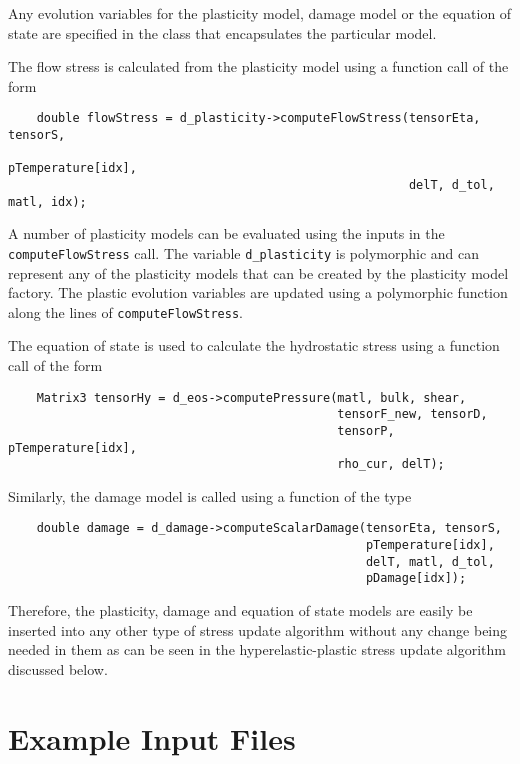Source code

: Any evolution variables for the plasticity model, damage model or the
equation of state are specified in the class that encapsulates the 
particular model.  

The flow stress is calculated from the plasticity model using a 
function call of the form
\begin{verbatim}
    double flowStress = d_plasticity->computeFlowStress(tensorEta, tensorS, 
                                                        pTemperature[idx],
                                                        delT, d_tol, matl, idx);
\end{verbatim}
A number of plasticity models can be evaluated using the inputs in the
\verb+computeFlowStress+ call.  The variable \verb+d_plasticity+ is
polymorphic and can represent any of the plasticity models that can be
created by the plasticity model factory.  The plastic evolution variables
are updated using a polymorphic function along the lines of
\verb+computeFlowStress+.

The equation of state is used to calculate the hydrostatic stress using
a function call of the form
\begin{verbatim}
    Matrix3 tensorHy = d_eos->computePressure(matl, bulk, shear, 
                                              tensorF_new, tensorD, 
                                              tensorP, pTemperature[idx], 
                                              rho_cur, delT);
\end{verbatim}

Similarly, the damage model is called using a function of the type
\begin{verbatim}
    double damage = d_damage->computeScalarDamage(tensorEta, tensorS, 
                                                  pTemperature[idx],
                                                  delT, matl, d_tol, 
                                                  pDamage[idx]);
\end{verbatim}

Therefore, the plasticity, damage and equation of state models are 
easily be inserted into any other type of stress update algorithm 
without any change being needed in them as can be seen in the 
hyperelastic-plastic stress update algorithm discussed below.

  \section{Example Input Files}

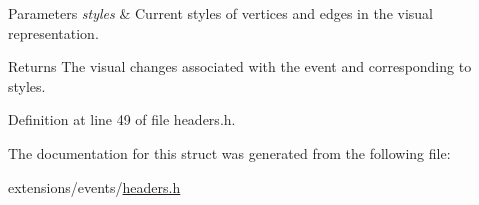 \begin{DoxyParams}{Parameters}
{\em styles} & Current styles of vertices and edges in the visual representation. \\
\hline
\end{DoxyParams}
\begin{DoxyReturn}{Returns}
The visual changes associated with the event and corresponding to {\ttfamily styles}. 
\end{DoxyReturn}


Definition at line 49 of file headers.\+h.



The documentation for this struct was generated from the following file\+:\begin{DoxyCompactItemize}
\item 
extensions/events/\hyperlink{extensions_2events_2headers_8h}{headers.\+h}\end{DoxyCompactItemize}
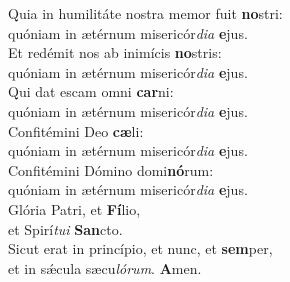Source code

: \evenverse Quia in humilitáte nostra memor fuit \textbf{no}stri:~\*\\
\evenverse quóniam in ætérnum misericór\textit{di}\textit{a} \textbf{e}jus.\\
\oddverse Et redémit nos ab inimícis \textbf{no}stris:~\*\\
\oddverse quóniam in ætérnum misericór\textit{di}\textit{a} \textbf{e}jus.\\
\evenverse Qui dat escam omni \textbf{car}ni:~\*\\
\evenverse quóniam in ætérnum misericór\textit{di}\textit{a} \textbf{e}jus.\\
\oddverse Confitémini Deo \textbf{cæ}li:~\*\\
\oddverse quóniam in ætérnum misericór\textit{di}\textit{a} \textbf{e}jus.\\
\evenverse Confitémini Dómino domi\textbf{nó}rum:~\*\\
\evenverse quóniam in ætérnum misericór\textit{di}\textit{a} \textbf{e}jus.\\
\oddverse Glória Patri, et \textbf{Fí}lio,~\*\\
\oddverse et Spirí\textit{tu}\textit{i} \textbf{San}cto.\\
\evenverse Sicut erat in princípio, et nunc, et \textbf{sem}per,~\*\\
\evenverse et in sǽcula sæcu\textit{ló}\textit{rum}. \textbf{A}men.\\
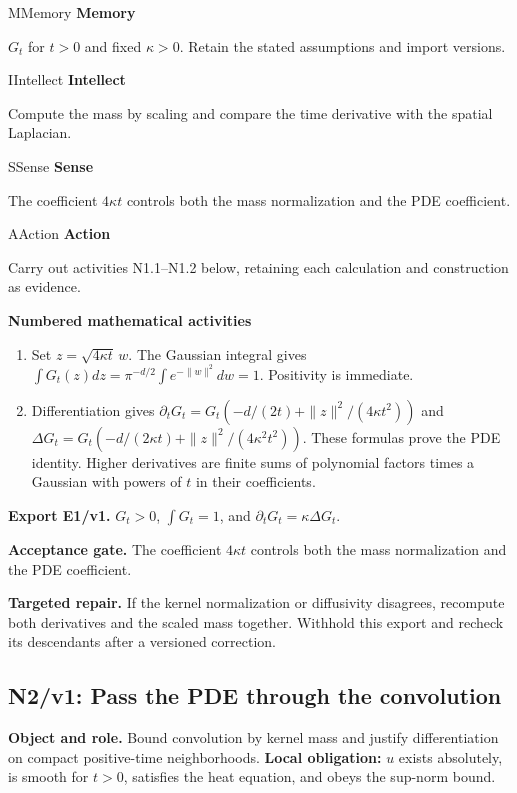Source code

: \documentclass[preprint,12pt,aps,pra,showkeys,amsmath,amssymb,superscriptaddress,floatfix]{revtex4-2}
\theoremstyle{definition}
\theoremstyle{remark}
\newcommand{\mmfaculty}[3]{%
 \begin{mmfacultybox}{#1}{#2}
 {\sffamily\bfseries\color{MMBlue}#2}\par\smallskip #3
 \end{mmfacultybox}}
\newcommand{\field}[2]{\par\smallskip\noindent\textbf{#1.} #2\par}
\begin{document}
\mmfaculty{M}{Memory}{\(G_t\) for \(t>0\) and fixed \(\kappa>0\). Retain the stated
assumptions and import versions.}

\mmfaculty{I}{Intellect}{Compute the mass by scaling and compare the time derivative with the
spatial Laplacian.}

\mmfaculty{S}{Sense}{The coefficient \(4\kappa t\) controls both the mass normalization and
the PDE coefficient.}

\mmfaculty{A}{Action}{Carry out activities N1.1--N1.2 below, retaining each calculation and
construction as evidence.}

\smallskip\noindent\textbf{Numbered mathematical activities}

\begin{enumerate}[label=N1.\arabic*,leftmargin=3.4em]

\item Set \(z=\sqrt{4\kappa t}\,w\). The Gaussian integral gives
\(\int G_t(z)dz=\pi^{-d/2}\int e^{-\|w\|^2}dw=1\). Positivity is
immediate.

\item Differentiation gives
\(\partial_tG_t=G_t(-d/(2t)+\|z\|^2/(4\kappa t^2))\) and
\(\Delta G_t=G_t(-d/(2\kappa t)+\|z\|^2/(4\kappa^2t^2))\). These
formulas prove the PDE identity. Higher derivatives are finite sums of
polynomial factors times a Gaussian with powers of \(t\) in their
coefficients.

\end{enumerate}

\field{Export E1/v1}{\(G_t>0\), \(\int G_t=1\), and \(\partial_tG_t=\kappa\Delta G_t\).}

\field{Acceptance gate}{The coefficient \(4\kappa t\) controls both the mass normalization and
the PDE coefficient.}

\field{Targeted repair}{If the kernel normalization or diffusivity disagrees, recompute both
derivatives and the scaled mass together. Withhold this export and
recheck its descendants after a versioned correction.}

\clearpage

\subsection{N2/v1: Pass the PDE through the convolution}

\field{Object and role}{Bound convolution by kernel mass and justify differentiation on compact
positive-time neighborhoods. \textbf{Local obligation:} \(u\) exists
absolutely, is smooth for \(t>0\), satisfies the heat equation, and
obeys the sup-norm bound.}
\end{document}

= = = = =

→ **Problem statement**:
Your reply should hold every line of the material, unaltered, and not one picture.

→ **Finished task**:
Source code

: Any evolution variables for the plasticity model, damage model or the
equation of state are specified in the class that encapsulates the 
particular model.  

The flow stress is calculated from the plasticity model using a 
function call of the form
\begin{verbatim}
    double flowStress = d_plasticity->computeFlowStress(tensorEta, tensorS, 
                                                        pTemperature[idx],
                                                        delT, d_tol, matl, idx);
\end{verbatim}
A number of plasticity models can be evaluated using the inputs in the
\verb+computeFlowStress+ call.  The variable \verb+d_plasticity+ is
polymorphic and can represent any of the plasticity models that can be
created by the plasticity model factory.  The plastic evolution variables
are updated using a polymorphic function along the lines of
\verb+computeFlowStress+.

The equation of state is used to calculate the hydrostatic stress using
a function call of the form
\begin{verbatim}
    Matrix3 tensorHy = d_eos->computePressure(matl, bulk, shear, 
                                              tensorF_new, tensorD, 
                                              tensorP, pTemperature[idx], 
                                              rho_cur, delT);
\end{verbatim}

Similarly, the damage model is called using a function of the type
\begin{verbatim}
    double damage = d_damage->computeScalarDamage(tensorEta, tensorS, 
                                                  pTemperature[idx],
                                                  delT, matl, d_tol, 
                                                  pDamage[idx]);
\end{verbatim}

Therefore, the plasticity, damage and equation of state models are 
easily be inserted into any other type of stress update algorithm 
without any change being needed in them as can be seen in the 
hyperelastic-plastic stress update algorithm discussed below.

  \section{Example Input Files}

 \begin{DoxyParams}{Parameters}
{\em styles} & Current styles of vertices and edges in the visual representation. \\
\hline
\end{DoxyParams}
\begin{DoxyReturn}{Returns}
The visual changes associated with the event and corresponding to {\ttfamily styles}. 
\end{DoxyReturn}


Definition at line 49 of file headers.\+h.



The documentation for this struct was generated from the following file\+:\begin{DoxyCompactItemize}
\item 
extensions/events/\hyperlink{extensions_2events_2headers_8h}{headers.\+h}\end{DoxyCompactItemize}
Source code

: \evenverse Quia in humilitáte nostra memor fuit \textbf{no}stri:~\*\\
\evenverse quóniam in ætérnum misericór\textit{di}\textit{a} \textbf{e}jus.\\
\oddverse Et redémit nos ab inimícis \textbf{no}stris:~\*\\
\oddverse quóniam in ætérnum misericór\textit{di}\textit{a} \textbf{e}jus.\\
\evenverse Qui dat escam omni \textbf{car}ni:~\*\\
\evenverse quóniam in ætérnum misericór\textit{di}\textit{a} \textbf{e}jus.\\
\oddverse Confitémini Deo \textbf{cæ}li:~\*\\
\oddverse quóniam in ætérnum misericór\textit{di}\textit{a} \textbf{e}jus.\\
\evenverse Confitémini Dómino domi\textbf{nó}rum:~\*\\
\evenverse quóniam in ætérnum misericór\textit{di}\textit{a} \textbf{e}jus.\\
\oddverse Glória Patri, et \textbf{Fí}lio,~\*\\
\oddverse et Spirí\textit{tu}\textit{i} \textbf{San}cto.\\
\evenverse Sicut erat in princípio, et nunc, et \textbf{sem}per,~\*\\
\evenverse et in sǽcula sæcu\textit{ló}\textit{rum}. \textbf{A}men.\\
Source code

: \documentclass[preprint,12pt,aps,pra,showkeys,amsmath,amssymb,superscriptaddress,floatfix]{revtex4-2}
\theoremstyle{definition}
\theoremstyle{remark}
\newcommand{\mmfaculty}[3]{%
 \begin{mmfacultybox}{#1}{#2}
 {\sffamily\bfseries\color{MMBlue}#2}\par\smallskip #3
 \end{mmfacultybox}}
\newcommand{\field}[2]{\par\smallskip\noindent\textbf{#1.} #2\par}
\begin{document}
\mmfaculty{M}{Memory}{\(G_t\) for \(t>0\) and fixed \(\kappa>0\). Retain the stated
assumptions and import versions.}

\mmfaculty{I}{Intellect}{Compute the mass by scaling and compare the time derivative with the
spatial Laplacian.}

\mmfaculty{S}{Sense}{The coefficient \(4\kappa t\) controls both the mass normalization and
the PDE coefficient.}

\mmfaculty{A}{Action}{Carry out activities N1.1--N1.2 below, retaining each calculation and
construction as evidence.}

\smallskip\noindent\textbf{Numbered mathematical activities}

\begin{enumerate}[label=N1.\arabic*,leftmargin=3.4em]

\item Set \(z=\sqrt{4\kappa t}\,w\). The Gaussian integral gives
\(\int G_t(z)dz=\pi^{-d/2}\int e^{-\|w\|^2}dw=1\). Positivity is
immediate.

\item Differentiation gives
\(\partial_tG_t=G_t(-d/(2t)+\|z\|^2/(4\kappa t^2))\) and
\(\Delta G_t=G_t(-d/(2\kappa t)+\|z\|^2/(4\kappa^2t^2))\). These
formulas prove the PDE identity. Higher derivatives are finite sums of
polynomial factors times a Gaussian with powers of \(t\) in their
coefficients.

\end{enumerate}

\field{Export E1/v1}{\(G_t>0\), \(\int G_t=1\), and \(\partial_tG_t=\kappa\Delta G_t\).}

\field{Acceptance gate}{The coefficient \(4\kappa t\) controls both the mass normalization and
the PDE coefficient.}

\field{Targeted repair}{If the kernel normalization or diffusivity disagrees, recompute both
derivatives and the scaled mass together. Withhold this export and
recheck its descendants after a versioned correction.}

\clearpage

\subsection{N2/v1: Pass the PDE through the convolution}

\field{Object and role}{Bound convolution by kernel mass and justify differentiation on compact
positive-time neighborhoods. \textbf{Local obligation:} \(u\) exists
absolutely, is smooth for \(t>0\), satisfies the heat equation, and
obeys the sup-norm bound.}
\end{document}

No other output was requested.